[Rendered images with source text]
+ + + + + + +

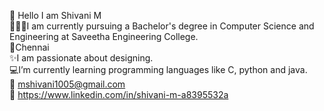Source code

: 🙏 Hello I am Shivani M</br>
👩🏻‍💻I am currently pursuing a Bachelor's degree in Computer Science and Engineering at Saveetha Engineering College.</br>
📍Chennai</br>
✨I am passionate about designing.</br>
💻I’m currently learning programming languages like C, python and java.</br>
📧 mshivani1005@gmail.com</br>
🪪 https://www.linkedin.com/in/shivani-m-a8395532a</br>
 
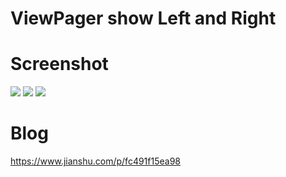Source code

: # ViewPager show Left and Right


# Screenshot
![](https://media.giphy.com/media/Qu2M92z7jCDlccYM9P/giphy.gif)
![](https://media.giphy.com/media/QVyK6EoPmEZhCfqHqA/giphy.gif)
![](https://upload-images.jianshu.io/upload_images/6169789-93b4963a6d7ff9e9.gif?imageMogr2/auto-orient/strip)
# Blog
https://www.jianshu.com/p/fc491f15ea98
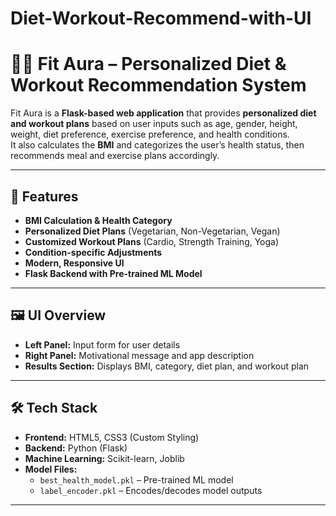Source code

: # Diet-Workout-Recommend-with-UI
# 🥗💪 Fit Aura – Personalized Diet & Workout Recommendation System

Fit Aura is a **Flask-based web application** that provides **personalized diet and workout plans** based on user inputs such as age, gender, height, weight, diet preference, exercise preference, and health conditions.  
It also calculates the **BMI** and categorizes the user’s health status, then recommends meal and exercise plans accordingly.

---

## 🚀 Features
- **BMI Calculation & Health Category**
- **Personalized Diet Plans** (Vegetarian, Non-Vegetarian, Vegan)
- **Customized Workout Plans** (Cardio, Strength Training, Yoga)
- **Condition-specific Adjustments**
- **Modern, Responsive UI**
- **Flask Backend with Pre-trained ML Model**

---

## 🖼 UI Overview
- **Left Panel:** Input form for user details  
- **Right Panel:** Motivational message and app description  
- **Results Section:** Displays BMI, category, diet plan, and workout plan  

---

## 🛠 Tech Stack
- **Frontend:** HTML5, CSS3 (Custom Styling)
- **Backend:** Python (Flask)
- **Machine Learning:** Scikit-learn, Joblib
- **Model Files:**  
  - `best_health_model.pkl` – Pre-trained ML model  
  - `label_encoder.pkl` – Encodes/decodes model outputs

---
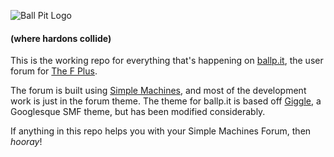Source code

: ![Ball Pit Logo](https://ballp.it/Themes/Giggle/svg/snake4.svg)
#### (where hardons collide)

This is the working repo for everything that's happening on [ballp.it](https://ballp.it), the user forum for [The F Plus](https://thefpl.us).

The forum is built using [Simple Machines](http://simplemachines.org/), and most of the development work is just in the forum theme. The theme for ballp.it is based off [Giggle](http://www.simplemachines.org/community/index.php?topic=492107.0), a Googlesque SMF theme, but has been modified considerably. 

If anything in this repo helps you with your Simple Machines Forum, then *hooray*!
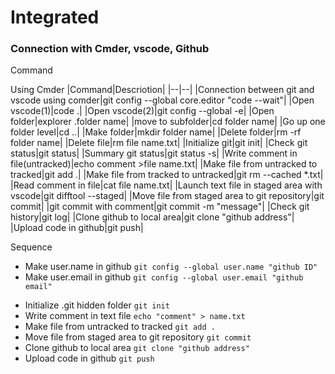 # Integrated

### Connection with Cmder, vscode, Github

Command

Using Cmder
|Command|Descriotion|
|--|--|
|Connection between git and vscode using comder|git config --global core.editor "code --wait"|
|Open vscode(1)|code .|
|Open vscode(2)|git config --global -e|
|Open folder|explorer .folder name|
|move to subfolder|cd folder name|
|Go up one folder level|cd ..|
|Make folder|mkdir folder name|
|Delete folder|rm -rf folder name|
|Delete file|rm file name.txt|
|Initialize git|git init|
|Check git status|git status|
|Summary git status|git status -s|
|Write comment in file(untracked)|echo comment >file name.txt|
|Make file from untracked to tracked|git add .|
|Make file from tracked to untracked|git rm --cached \*.txt|
|Read comment in file|cat file name.txt|
|Launch text file in staged area with vscode|git difftool --staged|
|Move file from staged area to git repository|git commit|
|git commit with comment|git commit -m "message"|
|Check git history|git log|
|Clone github to local area|git clone "github address"|
|Upload code in github|git push|

Sequence

- Make user.name in github
  `git config --global user.name "github ID"`
- Make user.email in github
  `git config --global user.email "github email"`

* Initialize .git hidden folder
  `git init`
* Write comment in text file
  `echo "comment" > name.txt`
* Make file from untracked to tracked
  `git add .`
* Move file from staged area to git repository
  `git commit`
* Clone github to local area
  `git clone "github address"`
* Upload code in github
  `git push`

+ + + + + + +

GOAL OF THE EXERCISE: A complete answer lists each line of the data that holds the word "push".

RESULT OF THIS TASK:
|Upload code in github|git push|
  `git push`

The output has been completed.